By applying for a .xxx site, webmasters, adult performers, studios and others become part of a "sponsored community," agreeing to operate legally and within agreed-upon business standards. Each .xxx site will be scanned daily with McAfee protection tools, which ICM says will help make them among the Web's safest destinations.
But as you might expect, not everyone is pleased with the move.
Some religious organizations have argued against the new .xxx names, saying that creating them amounts to an endorsement of porn.
"The establishment of a .xxx domain would increase, not decrease, the spread of pornography on the Internet, causing even more harm to children, families and communities," said Patrick Trueman, CEO of Morality in Media and former chief of the U.S. Department of Justice Child Exploitation and Obscenity Section, when ICANN was voting on the plan.
The new .xxx sites will be tagged in a way that will make it easy for parents, employers or others to block them on their networks.
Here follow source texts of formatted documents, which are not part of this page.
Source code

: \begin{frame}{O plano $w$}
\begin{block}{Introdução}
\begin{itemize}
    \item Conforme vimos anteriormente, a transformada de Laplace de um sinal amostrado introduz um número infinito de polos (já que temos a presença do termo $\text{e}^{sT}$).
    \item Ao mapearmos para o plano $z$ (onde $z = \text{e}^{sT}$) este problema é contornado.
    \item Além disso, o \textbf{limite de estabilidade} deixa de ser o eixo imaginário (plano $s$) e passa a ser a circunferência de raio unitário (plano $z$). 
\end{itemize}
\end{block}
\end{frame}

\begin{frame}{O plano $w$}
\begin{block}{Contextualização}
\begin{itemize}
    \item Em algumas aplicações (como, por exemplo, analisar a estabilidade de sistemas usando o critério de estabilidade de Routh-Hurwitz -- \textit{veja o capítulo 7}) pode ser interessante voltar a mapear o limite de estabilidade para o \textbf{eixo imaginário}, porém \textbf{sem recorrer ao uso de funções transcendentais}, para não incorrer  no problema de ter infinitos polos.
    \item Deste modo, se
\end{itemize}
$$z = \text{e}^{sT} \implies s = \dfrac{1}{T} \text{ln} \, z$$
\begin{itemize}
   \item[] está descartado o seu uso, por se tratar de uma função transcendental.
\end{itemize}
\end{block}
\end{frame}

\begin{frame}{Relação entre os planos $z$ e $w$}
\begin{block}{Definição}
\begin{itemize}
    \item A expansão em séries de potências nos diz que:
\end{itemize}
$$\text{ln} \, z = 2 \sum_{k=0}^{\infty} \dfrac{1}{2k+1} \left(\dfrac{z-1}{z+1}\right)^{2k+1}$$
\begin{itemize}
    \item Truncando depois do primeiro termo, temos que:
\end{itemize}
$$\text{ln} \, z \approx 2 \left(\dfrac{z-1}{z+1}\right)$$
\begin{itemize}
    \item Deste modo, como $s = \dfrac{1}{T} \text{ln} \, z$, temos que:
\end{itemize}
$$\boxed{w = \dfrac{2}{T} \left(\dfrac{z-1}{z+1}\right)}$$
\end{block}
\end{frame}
Parents can block adult sites via parental-controls settings on most computers' control panels or by installing parental-control software.
To protect their reputations against porn purveyors who might seek to capitalize on their name, some universities and businesses have bought .xxx domain names that correspond with their .edu or .com addresses. For example, Penn State in September paid $200 each for four .xxx domains: Penn State, PSU, Nittany Lions and The Pennsylvania State University, according to the university's student newspaper.
The proliferation of .xxx addresses doesn't mean porn will disappear from .com sites. Adult sites that buy a .xxx domain are free to keep their .com or other current URL as well.
Those who oppose the .xxx domains on moral or religious grounds are being joined by critics from the opposite end of the spectrum.
Some in the porn industry fear that creating the opt-in domain could just be a first step toward making it mandatory. Then, they say, it would make it all too easy for a government somewhere to censor adult content by simply blocking access to all .xxx sites.
Playboy had been leading the charge against the new branding.
Manwin, the Luxembourg-based company that runs Playboy.com and other adult sites, has filed suit in California to stop the implementation of .xxx and said last week that it won't do business with or allow its content to be used on any sites using the suffix.
"We oppose the .XXX domain and all it stands for," said Fabian Thylmann, managing partner of Manwin, in a news release. "It is my opinion that .XXX domain is an anticompetitive business practice that works a disservice to all companies that do business on the Internet."
But not all in the industry are lined up against it.
"We believe the future of adult entertainment online is in the .xxx top level domain," said Adam Osborn, head of digital at Paul Raymond Publications. "We see a huge benefit in the adult community having an online space dedicated to our content."
The cost of registering a .xxx domain name can vary dramatically, from a few hundred dollars to simply keep someone else from using an address to much more for sites that may direct hundreds of URLs to the same content.
ICANN has established rules to prevent the early-Internet phenomenon of "cybersquatting," when someone pays the fee and grabs a name apparently associated with someone else. For example, WhiteHouse.com was, for years, a porn site. (Like most U.S. agencies, the real White House uses .gov.)
The ICM has set up an arbitration system to resolve complaints when someone claims an address applicant has improperly taken a URL that should be theirs.